■ EXERCISE
Go to the line below containing "A maximum of" and print exactly from there through the line containing "def resque_parallel_limit_key(*args)", both included. Print nothing else.

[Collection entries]

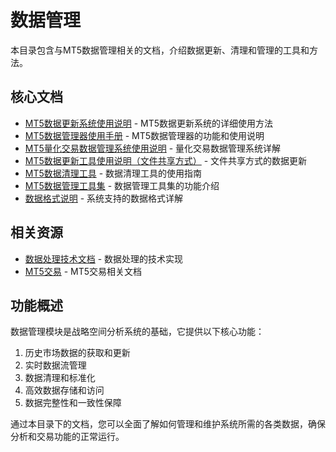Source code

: # 数据管理

本目录包含与MT5数据管理相关的文档，介绍数据更新、清理和管理的工具和方法。

## 核心文档

- [MT5数据更新系统使用说明](./MT5数据更新系统使用说明.md) - MT5数据更新系统的详细使用方法
- [MT5数据管理器使用手册](./MT5数据管理器使用手册.md) - MT5数据管理器的功能和使用说明
- [MT5量化交易数据管理系统使用说明](./MT5量化交易数据管理系统使用说明.md) - 量化交易数据管理系统详解
- [MT5数据更新工具使用说明（文件共享方式）](./MT5数据更新工具使用说明（文件共享方式）.md) - 文件共享方式的数据更新
- [MT5数据清理工具](./MT5数据清理工具.md) - 数据清理工具的使用指南
- [MT5数据管理工具集](./MT5数据管理工具集.md) - 数据管理工具集的功能介绍
- [数据格式说明](./数据格式说明.md) - 系统支持的数据格式详解

## 相关资源

- [数据处理技术文档](../../2.技术文档/数据处理/) - 数据处理的技术实现
- [MT5交易](../MT5交易/) - MT5交易相关文档

## 功能概述

数据管理模块是战略空间分析系统的基础，它提供以下核心功能：

1. 历史市场数据的获取和更新
2. 实时数据流管理
3. 数据清理和标准化
4. 高效数据存储和访问
5. 数据完整性和一致性保障

通过本目录下的文档，您可以全面了解如何管理和维护系统所需的各类数据，确保分析和交易功能的正常运行。 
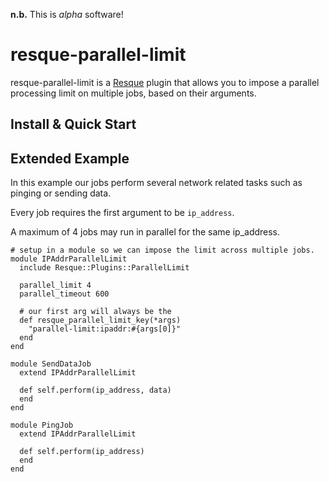 **n.b.** This is *alpha* software!

resque-parallel-limit
=====================

resque-parallel-limit is a [Resque][re] plugin that allows you to impose a
parallel processing limit on multiple jobs, based on their arguments.

Install & Quick Start
---------------------

Extended Example
----------------

In this example our jobs perform several network related tasks such as pinging
or sending data.

Every job requires the first argument to be `ip_address`.

A maximum of 4 jobs may run in parallel for the same ip_address.

    # setup in a module so we can impose the limit across multiple jobs.
    module IPAddrParallelLimit
      include Resque::Plugins::ParallelLimit

      parallel_limit 4
      parallel_timeout 600

      # our first arg will always be the 
      def resque_parallel_limit_key(*args)
        "parallel-limit:ipaddr:#{args[0]}"
      end
    end

    module SendDataJob
      extend IPAddrParallelLimit

      def self.perform(ip_address, data)
      end
    end

    module PingJob
      extend IPAddrParallelLimit

      def self.perform(ip_address)
      end
    end

[re]: http://github.com/defunkt/resque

■ ANSWER FOR THIS EXERCISE
A maximum of 4 jobs may run in parallel for the same ip_address.

    # setup in a module so we can impose the limit across multiple jobs.
    module IPAddrParallelLimit
      include Resque::Plugins::ParallelLimit

      parallel_limit 4
      parallel_timeout 600

      # our first arg will always be the 
      def resque_parallel_limit_key(*args)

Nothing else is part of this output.